La fatal arrogancia en política

Los intentos constructivistas por promover instituciones, valores, ideales y precios desde arriba no toman en cuentan los procesos históricos de desarrollo, ni la dispersión del conocimiento y ni el orden espontáneo propio de la organización social.  En esa dirección, Friedrich A. Hayek definió como una fatal arrogancia de los planificadores centrales, el hecho de creer arrogantemente que la información que poseen es toda la información existente, o toda la información atingente.   Esa arrogancia tiene resultados fatales en las sociedades.

De esto me acordé cuando leí que parece que saben cuál es el número de partidos políticos que debería haber en la sociedad guatemalteca.  De ahí que haya una especie de rechazo a la proliferación de organizaciones políticas partidistas.

Es cierto que los partidos políticos chapines no son esas plataformas filosóficas y programáticas que funcionan como intermediarios entre quienes ejercen el poder y los gobernados.  Es cierto que son, o terminan siendo roscas de amigos y clientes, maquinarias electoreras, diseñadas para obtener un boleto en los comicios y controlar el poder, o influir en él.

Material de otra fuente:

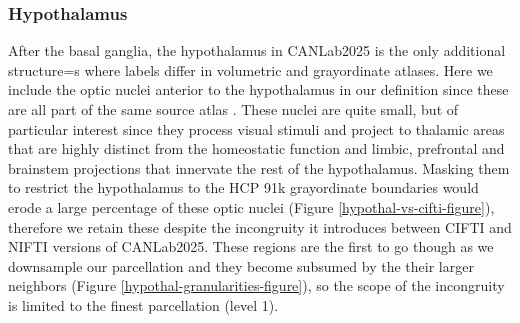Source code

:\documentclass[10pt,letterpaper]{article}
\begin{document}
\subsubsection{Hypothalamus} 
After the basal ganglia, the hypothalamus in CANLab2025 is the only additional structure=s where labels differ in volumetric and grayordinate atlases. Here we include the optic nuclei anterior to the hypothalamus in our definition since these are all part of the same source atlas . These nuclei are quite small, but of particular interest since they process visual stimuli and project to thalamic areas that are highly distinct from the homeostatic function and limbic, prefrontal and brainstem projections that innervate the rest of the hypothalamus. Masking them to restrict the hypothalamus to the HCP 91k grayordinate boundaries would erode a large percentage of these optic nuclei (Figure \ref{hypothal-vs-cifti-figure}), therefore we retain these despite the incongruity it introduces between CIFTI and NIFTI versions of CANLab2025. These regions are the first to go though as we downsample our parcellation and they become subsumed by the their larger neighbors (Figure \ref{hypothal-granularities-figure}), so the scope of the incongruity is limited to the finest parcellation (level 1).
\end{document}
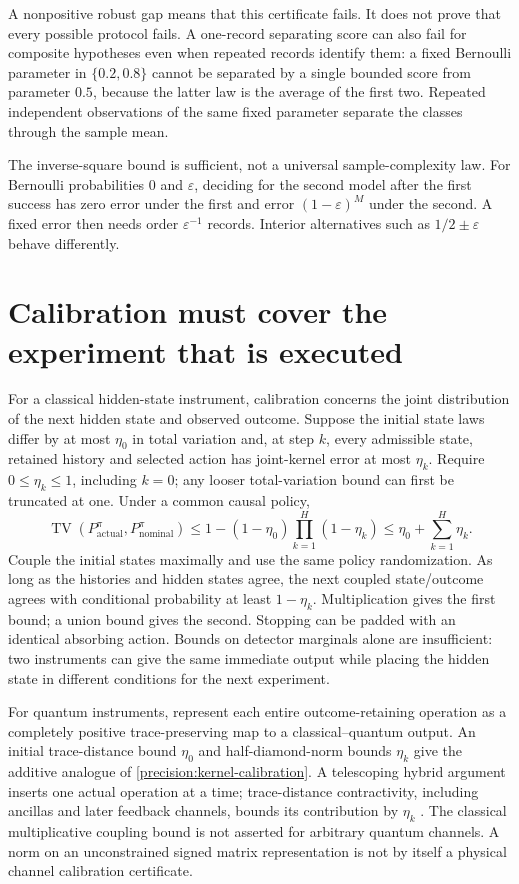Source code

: A nonpositive robust gap means that this certificate fails. It does not prove
that every possible protocol fails. A one-record separating score can also fail
for composite hypotheses even when repeated records identify them: a fixed
Bernoulli parameter in $\{0.2,0.8\}$ cannot be separated by a single bounded
score from parameter $0.5$, because the latter law is the average of the first
two. Repeated independent observations of the same fixed parameter separate
the classes through the sample mean.

The inverse-square bound is sufficient, not a universal sample-complexity law.
For Bernoulli probabilities $0$ and $\varepsilon$, deciding for the second
model after the first success has zero error under the first and error
$(1-\varepsilon)^M$ under the second. A fixed error then needs order
$\varepsilon^{-1}$ records. Interior alternatives such as
$1/2\pm\varepsilon$ behave differently.

\section{Calibration must cover the experiment that is executed}

For a classical hidden-state instrument, calibration concerns the joint
distribution of the next hidden state and observed outcome. Suppose the initial
state laws differ by at most $\eta_0$ in total variation and, at step $k$, every
admissible state, retained history and selected action has joint-kernel error
at most $\eta_k$. Require $0\leq\eta_k\leq1$, including $k=0$; any looser
total-variation bound can first be truncated at one. Under a common causal policy,
\begin{equation}
 \operatorname{TV}(P_{\mathrm{actual}}^\pi,P_{\mathrm{nominal}}^\pi)
 \leq 1-(1-\eta_0)\prod_{k=1}^H(1-\eta_k)
 \leq\eta_0+\sum_{k=1}^H\eta_k.
 \label{precision:kernel-calibration}
\end{equation}
Couple the initial states maximally and use the same policy randomization. As
long as the histories and hidden states agree, the next coupled state/outcome
agrees with conditional probability at least $1-\eta_k$. Multiplication gives
the first bound; a union bound gives the second. Stopping can be padded with an
identical absorbing action. Bounds on detector marginals alone are insufficient:
two instruments can give the same immediate output while placing the hidden
state in different conditions for the next experiment.

For quantum instruments, represent each entire outcome-retaining operation as a
completely positive trace-preserving map to a classical--quantum output. An
initial trace-distance bound $\eta_0$ and half-diamond-norm bounds $\eta_k$
give the additive analogue of \eqref{precision:kernel-calibration}. A telescoping
hybrid argument inserts one actual operation at a time; trace-distance
contractivity, including ancillas and later feedback channels, bounds its
contribution by $\eta_k$ \cite{caWatrous2018}. The classical multiplicative
coupling bound is not asserted for arbitrary quantum channels. A norm on an
unconstrained signed matrix representation is not by itself a physical channel
calibration certificate.

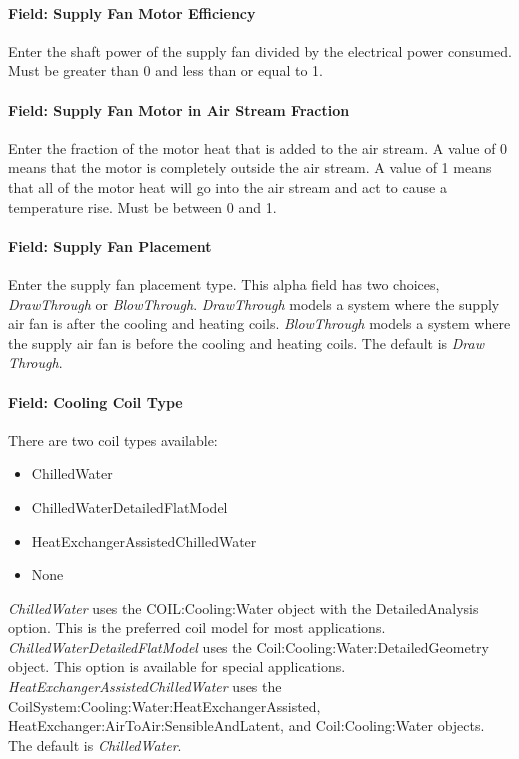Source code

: \paragraph{Field: Supply Fan Motor Efficiency}\label{field-supply-fan-motor-efficiency-10}

Enter the shaft power of the supply fan divided by the electrical power consumed. Must be greater than 0 and less than or equal to 1.

\paragraph{Field: Supply Fan Motor in Air Stream Fraction}\label{field-supply-fan-motor-in-air-stream-fraction-6}

Enter the fraction of the motor heat that is added to the air stream. A value of 0 means that the motor is completely outside the air stream. A value of 1 means that all of the motor heat will go into the air stream and act to cause a temperature rise. Must be between 0 and 1.

\paragraph{Field: Supply Fan Placement}\label{field-supply-fan-placement-9}

Enter the supply fan placement type. This alpha field has two choices, \emph{DrawThrough} or \emph{BlowThrough}. \emph{DrawThrough} models a system where the supply air fan is after the cooling and heating coils. \emph{BlowThrough} models a system where the supply air fan is before the cooling and heating coils. The default is \emph{Draw Through}.

\paragraph{Field: Cooling Coil Type}\label{field-cooling-coil-type-10}

There are two coil types available:

\begin{itemize}
\item
  ChilledWater
\item
  ChilledWaterDetailedFlatModel
\item
  HeatExchangerAssistedChilledWater
\item
  None
\end{itemize}

\emph{ChilledWater} uses the COIL:Cooling:Water object with the DetailedAnalysis option. This is the preferred coil model for most applications. \emph{ChilledWaterDetailedFlatModel} uses the Coil:Cooling:Water:DetailedGeometry object. This option is available for special applications. \emph{HeatExchangerAssistedChilledWater} uses the CoilSystem:Cooling:Water:HeatExchangerAssisted, HeatExchanger:AirToAir:SensibleAndLatent, and Coil:Cooling:Water objects. The default is \emph{ChilledWater}.

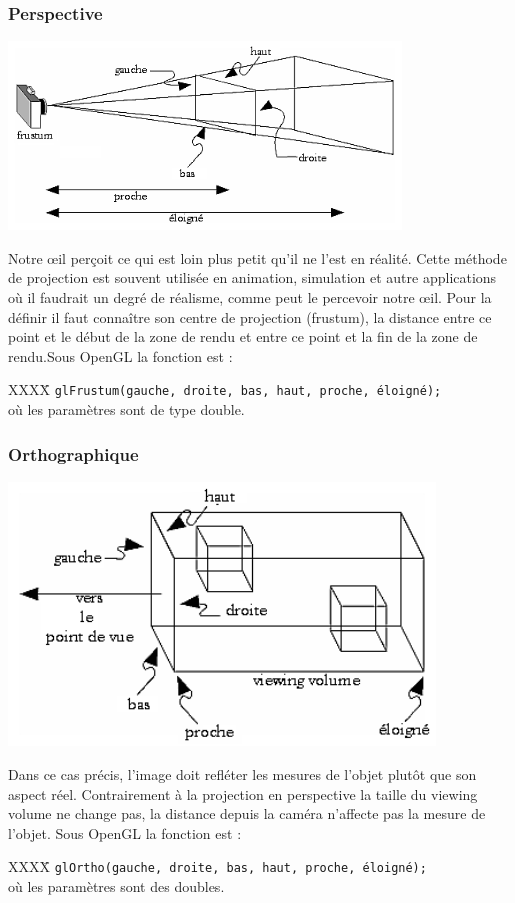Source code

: \subsubsection{Perspective}
\begin{center}
	 \includegraphics[height=5cm]{img/Perspective}
 \end{center}
Notre œil perçoit ce qui est loin plus petit qu’il ne l’est en réalité. Cette méthode de projection est souvent utilisée en animation, simulation et autre applications où il faudrait un degré de réalisme, comme peut le percevoir notre œil. Pour la définir il faut connaître son centre de projection (frustum), la distance entre ce point et le début de la zone de rendu et entre ce point et la fin de la zone de rendu.Sous OpenGL la fonction est : 
\begin{tabbing}
XXXX\= \kill
\> \verb|glFrustum(gauche, droite, bas, haut, proche, éloigné);| \\où les paramètres sont de type double.
\end{tabbing}


\subsubsection{Orthographique}
\begin{center}
	 \includegraphics[height=7cm]{img/Ortho}
 \end{center}
Dans ce cas précis, l’image doit refléter les mesures de l’objet plutôt que son aspect réel. Contrairement à la projection en perspective la taille du viewing volume ne change pas, la distance depuis la caméra n’affecte pas la mesure de l’objet. Sous OpenGL la fonction est : 
\begin{tabbing}
XXXX\= \kill
\> \verb|glOrtho(gauche, droite, bas, haut, proche, éloigné);| \\où les paramètres sont des doubles.
\end{tabbing}



\newpage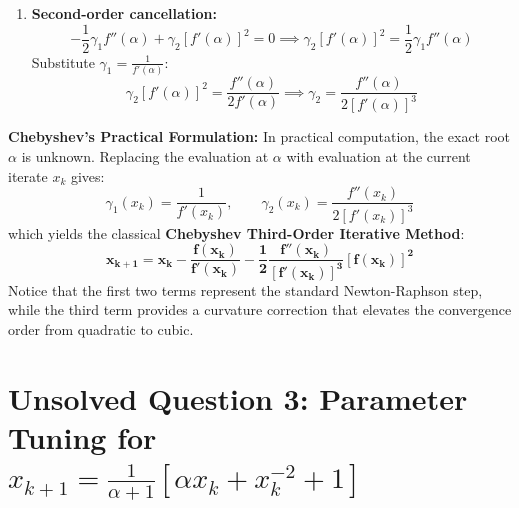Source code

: \documentclass[11pt,a4paper]{article}
\numberwithin{equation}{section}
\begin{document}
\begin{solbox}
\begin{enumerate}[leftmargin=2em]
\begin{equation}
        1 - \gamma_1 f'(\alpha) = 0 \implies \boxed{\gamma_1 = \frac{1}{f'(\alpha)}}
    \end{equation}
    \item \textbf{Second-order cancellation:}
    \begin{equation}
        -\frac{1}{2} \gamma_1 f''(\alpha) + \gamma_2 [f'(\alpha)]^2 = 0 \implies \gamma_2 [f'(\alpha)]^2 = \frac{1}{2} \gamma_1 f''(\alpha)
    \end{equation}
    Substitute $\gamma_1 = \frac{1}{f'(\alpha)}$:
    \begin{equation}
        \gamma_2 [f'(\alpha)]^2 = \frac{f''(\alpha)}{2 f'(\alpha)} \implies \boxed{\gamma_2 = \frac{f''(\alpha)}{2 [f'(\alpha)]^3}}
    \end{equation}
\end{enumerate}
\end{solbox}

\begin{rembox}
\textbf{Chebyshev's Practical Formulation:}
In practical computation, the exact root $\alpha$ is unknown. Replacing the evaluation at $\alpha$ with evaluation at the current iterate $x_k$ gives:
\begin{equation}
    \gamma_1(x_k) = \frac{1}{f'(x_k)}, \qquad \gamma_2(x_k) = \frac{f''(x_k)}{2 [f'(x_k)]^3}
\end{equation}
which yields the classical \textbf{Chebyshev Third-Order Iterative Method}:
\begin{equation}
    \mathbf{x_{k+1} = x_k - \frac{f(x_k)}{f'(x_k)} - \frac{1}{2} \frac{f''(x_k)}{[f'(x_k)]^3} [f(x_k)]^2}
\end{equation}
Notice that the first two terms represent the standard Newton-Raphson step, while the third term provides a curvature correction that elevates the convergence order from quadratic to cubic.
\end{rembox}

\section{Unsolved Question 3: Parameter Tuning for \texorpdfstring{$x_{k+1} = \frac{1}{\alpha + 1}[\alpha x_k + x_k^{-2} + 1]$}{x_{k+1} = 1/(alpha+1) [alpha x_k + 1/x_k^2 + 1]}}
\end{document}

Por un lado, y si aquel es el mal de fondo, el problema no es el número de partidos, sino la perversión del concepto mismo de partido.  A final de cuentas, los partidos son lo que son porque la demanda política no pide más.  Por otro lado, ¿quién puede pretender, arrogantemente, que tiene la información necesaria para saber cuál es el número ideal de partidos políticos en una sociedad cualquiera?

Sólo la demanda política sabe a qué partidos apoya  y por qué.  Sólo la demanda política sabe cómo apoya a los partidos y por qué. Sólo la demanda política sabe cuánto tiempo apoya a los partidos y por qué.  Y la demanda política está en cambio constante.  Los principios -si lo son- permanecen, porque son generales; pero lo que es circunstancial está en cambio y en movimiento contantes.

Es un error arrogante creer que podemos diseñar y construir, forzadamente,  instituciones para una sociedad, sólo porque las que hay no nos gustan.  Lo que sí podemos es persuadir a los miembros de la sociedad para cambiar el estado de cosas que no nos gusta.  Y en ese sentido, la educación de la demanda política juega un papel muy importante.  Por eso no se debe poner el carro antes que el caballo.  Una modificación legalista que impida la libre formación de partidos de todos los sabores y colores, y que obligue a algún tipo de consolidación artificiosa, será una falso remedio.  Lo será porque si no es precedida por las convicciones cívicas de una demanda política que ha aprendido de sus errores y que ha sido persuadida de que hay mejores opciones, aquella modificación no sólo será un fracaso, sino que servirá a quién sabe qué intereses.

Es posible que algunos planificadores arrogantes crean que el espectro político está compuesto por la izquierda, el centro y la derecha; o por los colectivistas y los individualistas; o por los conservadores y los liberales; o por gases y cacos.   Los gases y los cacos, por cierto, eran los motes que recibían los partidos realista e independentista en tiempos de la Independencia de Centroamérica; nomenclatura que cambiaría, poco después a serviles y fiebres para distinguir a conservadores  y liberales.

La creencia de que se puede fabricar un bipartidismo, o un tripartidismo para mejorar la calidad de la oferta política es una fantasía planificadora.  La calidad de la oferta política sólo va a mejorar -independientemente de cuántos partidos haya- cuando eso le importe a la demanda política.  No antes.